» **What to work on**
Your task is to transcribe the data exactly while omitting each picture.

Segment Open

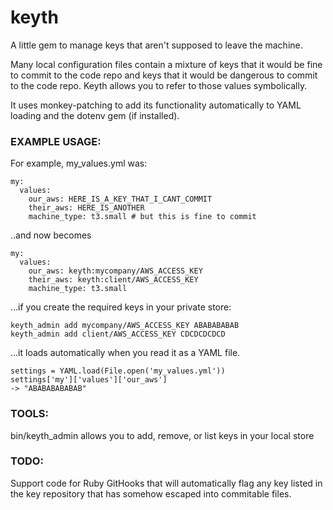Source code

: keyth
=====

A little gem to manage keys that aren't supposed to leave the machine.

Many local configuration files contain a mixture of keys that it would be fine to commit to the code repo and keys that it would be dangerous to commit to the code repo. Keyth allows you to refer to those values symbolically.

It uses monkey-patching to add its functionality automatically to YAML loading and the dotenv gem (if installed).

### EXAMPLE USAGE:

For example, my_values.yml was:

	my:
	  values:
	  	our_aws: HERE_IS_A_KEY_THAT_I_CANT_COMMIT
	  	their_aws: HERE_IS_ANOTHER
	  	machine_type: t3.small # but this is fine to commit

..and now becomes

    my:
      values:
        our_aws: keyth:mycompany/AWS_ACCESS_KEY
        their_aws: keyth:client/AWS_ACCESS_KEY
        machine_type: t3.small

...if you create the required keys in your private store:

    keyth_admin add mycompany/AWS_ACCESS_KEY ABABABABAB
    keyth_admin add client/AWS_ACCESS_KEY CDCDCDCDCD

...it loads automatically when you read it as a YAML file.

    settings = YAML.load(File.open('my_values.yml'))
    settings['my']['values']['our_aws']
    -> "ABABABABABAB"


### TOOLS:

bin/keyth_admin allows you to add, remove, or list keys in your local store

### TODO:

Support code for Ruby GitHooks that will automatically flag any key listed in the key repository that has somehow escaped into commitable files.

Segment Closed

» **Expected output**
Source code

: keyth
=====

A little gem to manage keys that aren't supposed to leave the machine.

Many local configuration files contain a mixture of keys that it would be fine to commit to the code repo and keys that it would be dangerous to commit to the code repo. Keyth allows you to refer to those values symbolically.

It uses monkey-patching to add its functionality automatically to YAML loading and the dotenv gem (if installed).

### EXAMPLE USAGE:

For example, my_values.yml was:

	my:
	  values:
	  	our_aws: HERE_IS_A_KEY_THAT_I_CANT_COMMIT
	  	their_aws: HERE_IS_ANOTHER
	  	machine_type: t3.small # but this is fine to commit

..and now becomes

    my:
      values:
        our_aws: keyth:mycompany/AWS_ACCESS_KEY
        their_aws: keyth:client/AWS_ACCESS_KEY
        machine_type: t3.small

...if you create the required keys in your private store:

    keyth_admin add mycompany/AWS_ACCESS_KEY ABABABABAB
    keyth_admin add client/AWS_ACCESS_KEY CDCDCDCDCD

...it loads automatically when you read it as a YAML file.

    settings = YAML.load(File.open('my_values.yml'))
    settings['my']['values']['our_aws']
    -> "ABABABABABAB"


### TOOLS:

bin/keyth_admin allows you to add, remove, or list keys in your local store

### TODO:

Support code for Ruby GitHooks that will automatically flag any key listed in the key repository that has somehow escaped into commitable files.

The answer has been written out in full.